-- Opening Marker --
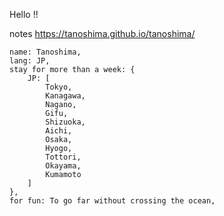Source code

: Hello !!


notes https://tanoshima.github.io/tanoshima/

```
name: Tanoshima,
lang: JP,
stay for more than a week: {
    JP: [
        Tokyo,
        Kanagawa,
        Nagano,
        Gifu,
        Shizuoka,
        Aichi,
        Osaka,
        Hyogo,
        Tottori,
        Okayama,
        Kumamoto
    ]
},
for fun: To go far without crossing the ocean,
```
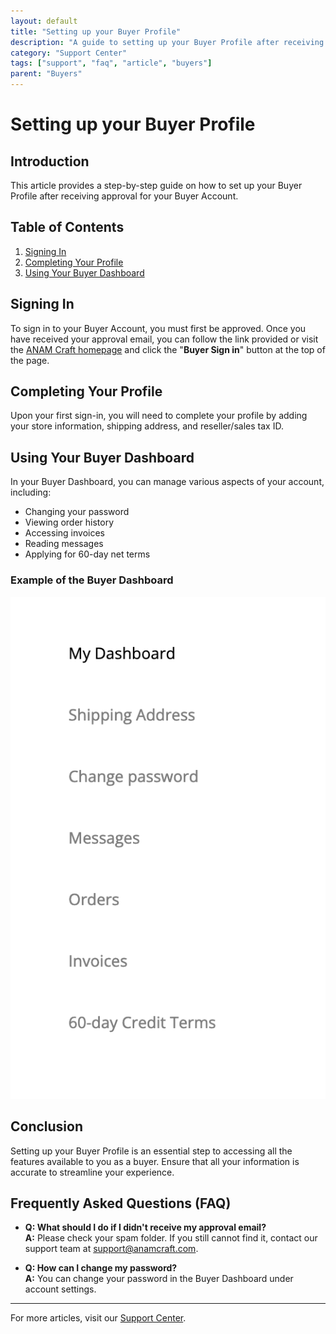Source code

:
 ```yaml
---
layout: default
title: "Setting up your Buyer Profile"
description: "A guide to setting up your Buyer Profile after receiving approval."
category: "Support Center"
tags: ["support", "faq", "article", "buyers"]
parent: "Buyers"
---
```


# Setting up your Buyer Profile

## Introduction

This article provides a step-by-step guide on how to set up your Buyer Profile after receiving approval for your Buyer Account.

## Table of Contents
1. [Signing In](#signing-in)
2. [Completing Your Profile](#completing-your-profile)
3. [Using Your Buyer Dashboard](#using-your-buyer-dashboard)

## Signing In

To sign in to your Buyer Account, you must first be approved. Once you have received your approval email, you can follow the link provided or visit the [ANAM Craft homepage](http://www.anamcraft.com/) and click the "**Buyer Sign in**" button at the top of the page.

## Completing Your Profile

Upon your first sign-in, you will need to complete your profile by adding your store information, shipping address, and reseller/sales tax ID.

## Using Your Buyer Dashboard

In your Buyer Dashboard, you can manage various aspects of your account, including:

- Changing your password
- Viewing order history
- Accessing invoices
- Reading messages
- Applying for 60-day net terms

### Example of the Buyer Dashboard

![Buyer Dashboard Sidebar](/images/14178526826391.png)

## Conclusion

Setting up your Buyer Profile is an essential step to accessing all the features available to you as a buyer. Ensure that all your information is accurate to streamline your experience.

## Frequently Asked Questions (FAQ)

- **Q: What should I do if I didn't receive my approval email?**  
  **A:** Please check your spam folder. If you still cannot find it, contact our support team at [support@anamcraft.com](mailto:support@anamcraft.com).

- **Q: How can I change my password?**  
  **A:** You can change your password in the Buyer Dashboard under account settings.

---

For more articles, visit our [Support Center](https://support.anamcraft.com).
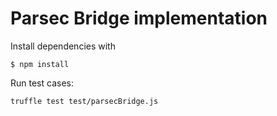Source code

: # Parsec Bridge implementation

Install dependencies with

```
$ npm install
```

Run test cases:

```
truffle test test/parsecBridge.js 
```

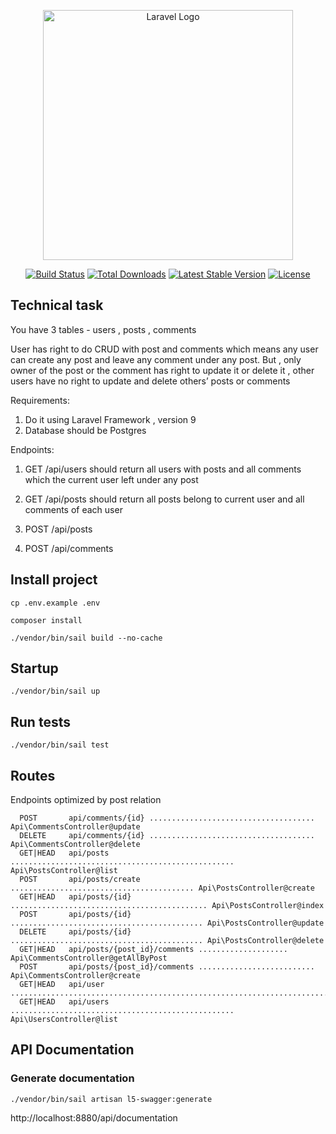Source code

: <p align="center"><a href="https://laravel.com" target="_blank"><img src="https://raw.githubusercontent.com/laravel/art/master/logo-lockup/5%20SVG/2%20CMYK/1%20Full%20Color/laravel-logolockup-cmyk-red.svg" width="400" alt="Laravel Logo"></a></p>

<p align="center">
<a href="https://travis-ci.org/laravel/framework"><img src="https://travis-ci.org/laravel/framework.svg" alt="Build Status"></a>
<a href="https://packagist.org/packages/laravel/framework"><img src="https://img.shields.io/packagist/dt/laravel/framework" alt="Total Downloads"></a>
<a href="https://packagist.org/packages/laravel/framework"><img src="https://img.shields.io/packagist/v/laravel/framework" alt="Latest Stable Version"></a>
<a href="https://packagist.org/packages/laravel/framework"><img src="https://img.shields.io/packagist/l/laravel/framework" alt="License"></a>
</p>

## Technical task

You have 3 tables - users , posts , comments

User has right to do CRUD with post and comments which means any user can create any post and leave any comment under any post.
But , only owner of the post or the comment has right to update it or delete it , other users have no right to update and delete others’ posts or comments

Requirements:
1. Do it using Laravel Framework , version 9
2. Database should be Postgres

Endpoints:
1. GET /api/users should return all users with posts and all comments which the current user left under any post

2. GET /api/posts should return all posts belong to current user and all comments of each user

3. POST /api/posts

4. POST /api/comments
## Install project
``cp .env.example .env``

``composer install``

``./vendor/bin/sail build --no-cache``

## Startup
``./vendor/bin/sail up``

## Run tests

``./vendor/bin/sail test``

## Routes

Endpoints optimized by post relation

```shell
  POST       api/comments/{id} ..................................... Api\CommentsController@update
  DELETE     api/comments/{id} ..................................... Api\CommentsController@delete
  GET|HEAD   api/posts .................................................. Api\PostsController@list
  POST       api/posts/create ......................................... Api\PostsController@create
  GET|HEAD   api/posts/{id} ............................................ Api\PostsController@index
  POST       api/posts/{id} ........................................... Api\PostsController@update
  DELETE     api/posts/{id} ........................................... Api\PostsController@delete
  GET|HEAD   api/posts/{post_id}/comments .................... Api\CommentsController@getAllByPost
  POST       api/posts/{post_id}/comments .......................... Api\CommentsController@create
  GET|HEAD   api/user ............................................................................ 
  GET|HEAD   api/users .................................................. Api\UsersController@list

```

## API Documentation

### Generate documentation
``./vendor/bin/sail artisan l5-swagger:generate``

http://localhost:8880/api/documentation
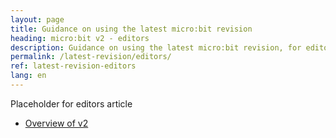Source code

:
 ```yaml
---
layout: page
title: Guidance on using the latest micro:bit revision
heading: micro:bit v2 - editors
description: Guidance on using the latest micro:bit revision, for editor developers
permalink: /latest-revision/editors/
ref: latest-revision-editors
lang: en
---
```


Placeholder for editors article 

- [Overview of v2](./latest-revision/)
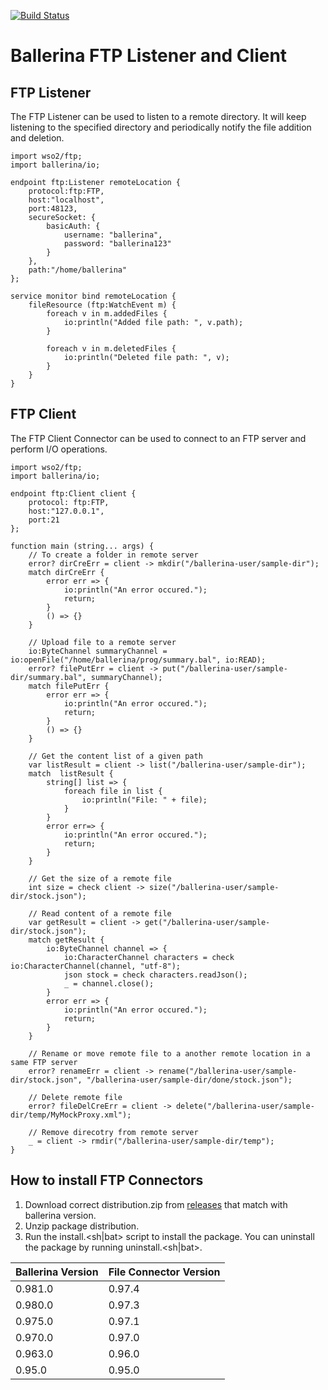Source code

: [![Build Status](https://travis-ci.org/wso2-ballerina/package-file.svg?branch=master)](https://travis-ci.org/wso2-ballerina/package-file)

# **Ballerina FTP Listener and Client**

## FTP Listener
The FTP Listener can be used to listen to a remote directory. It will keep listening to the specified directory and periodically notify the file addition and deletion.
```ballerina
import wso2/ftp;
import ballerina/io;

endpoint ftp:Listener remoteLocation {
    protocol:ftp:FTP,
    host:"localhost",
    port:48123,
    secureSocket: {
        basicAuth: {
            username: "ballerina",
            password: "ballerina123"
        }
    },
    path:"/home/ballerina"
};

service monitor bind remoteLocation {
    fileResource (ftp:WatchEvent m) {
        foreach v in m.addedFiles {
            io:println("Added file path: ", v.path);
        }
        
        foreach v in m.deletedFiles {
            io:println("Deleted file path: ", v);
        }
    }
}
```

## FTP Client
The FTP Client Connector can be used to connect to an FTP server and perform I/O operations.
```ballerina
import wso2/ftp;
import ballerina/io;

endpoint ftp:Client client {
    protocol: ftp:FTP,
    host:"127.0.0.1",
    port:21
};
    
function main (string... args) {
    // To create a folder in remote server
    error? dirCreErr = client -> mkdir("/ballerina-user/sample-dir");
    match dirCreErr {
        error err => {
            io:println("An error occured.");
            return;
        }
        () => {}
    }
    
    // Upload file to a remote server
    io:ByteChannel summaryChannel = io:openFile("/home/ballerina/prog/summary.bal", io:READ);
    error? filePutErr = client -> put("/ballerina-user/sample-dir/summary.bal", summaryChannel);    
    match filePutErr {
        error err => {
            io:println("An error occured.");
            return;
        }
        () => {}
    }
    
    // Get the content list of a given path
    var listResult = client -> list("/ballerina-user/sample-dir");
    match  listResult {
        string[] list => {
            foreach file in list {
                io:println("File: " + file);
            }
        }
        error err=> {
            io:println("An error occured.");
            return;
        }
    }    
    
    // Get the size of a remote file
    int size = check client -> size("/ballerina-user/sample-dir/stock.json");
    
    // Read content of a remote file
    var getResult = client -> get("/ballerina-user/sample-dir/stock.json");
    match getResult {
        io:ByteChannel channel => {
            io:CharacterChannel characters = check io:CharacterChannel(channel, "utf-8");
            json stock = check characters.readJson();
            _ = channel.close();
        }
        error err => {
            io:println("An error occured.");
            return;
        }
    }    
    
    // Rename or move remote file to a another remote location in a same FTP server
    error? renameErr = client -> rename("/ballerina-user/sample-dir/stock.json", "/ballerina-user/sample-dir/done/stock.json");
    
    // Delete remote file
    error? fileDelCreErr = client -> delete("/ballerina-user/sample-dir/temp/MyMockProxy.xml");
    
    // Remove direcotry from remote server 
    _ = client -> rmdir("/ballerina-user/sample-dir/temp");  
}
```
## How to install FTP Connectors
1. Download correct distribution.zip from [releases](https://github.com/wso2-ballerina/package-file/releases) that match with ballerina 
  version.
2. Unzip package distribution.
3. Run the install.<sh|bat> script to install the package. You can uninstall the package by running uninstall.<sh|bat>.

| Ballerina Version | File Connector Version |
| ----------------- | ---------------------- |
| 0.981.0| 0.97.4 |
| 0.980.0| 0.97.3 |
| 0.975.0| 0.97.1 |
| 0.970.0| 0.97.0 |
| 0.963.0| 0.96.0 |
| 0.95.0 | 0.95.0 |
-- Closing Marker --
• [What you need to do]: The stretch of entries above that starts with the line containing "2. [Completing Your" and goes on through the line containing "## Conclusion" is to be transcribed exactly, and no other line is to be transcribed.

• [Result for this exercise]:
2. [Completing Your Profile](#completing-your-profile)
3. [Using Your Buyer Dashboard](#using-your-buyer-dashboard)

## Signing In

To sign in to your Buyer Account, you must first be approved. Once you have received your approval email, you can follow the link provided or visit the [ANAM Craft homepage](http://www.anamcraft.com/) and click the "**Buyer Sign in**" button at the top of the page.

## Completing Your Profile

Upon your first sign-in, you will need to complete your profile by adding your store information, shipping address, and reseller/sales tax ID.

## Using Your Buyer Dashboard

In your Buyer Dashboard, you can manage various aspects of your account, including:

- Changing your password
- Viewing order history
- Accessing invoices
- Reading messages
- Applying for 60-day net terms

### Example of the Buyer Dashboard

![Buyer Dashboard Sidebar](/images/14178526826391.png)

## Conclusion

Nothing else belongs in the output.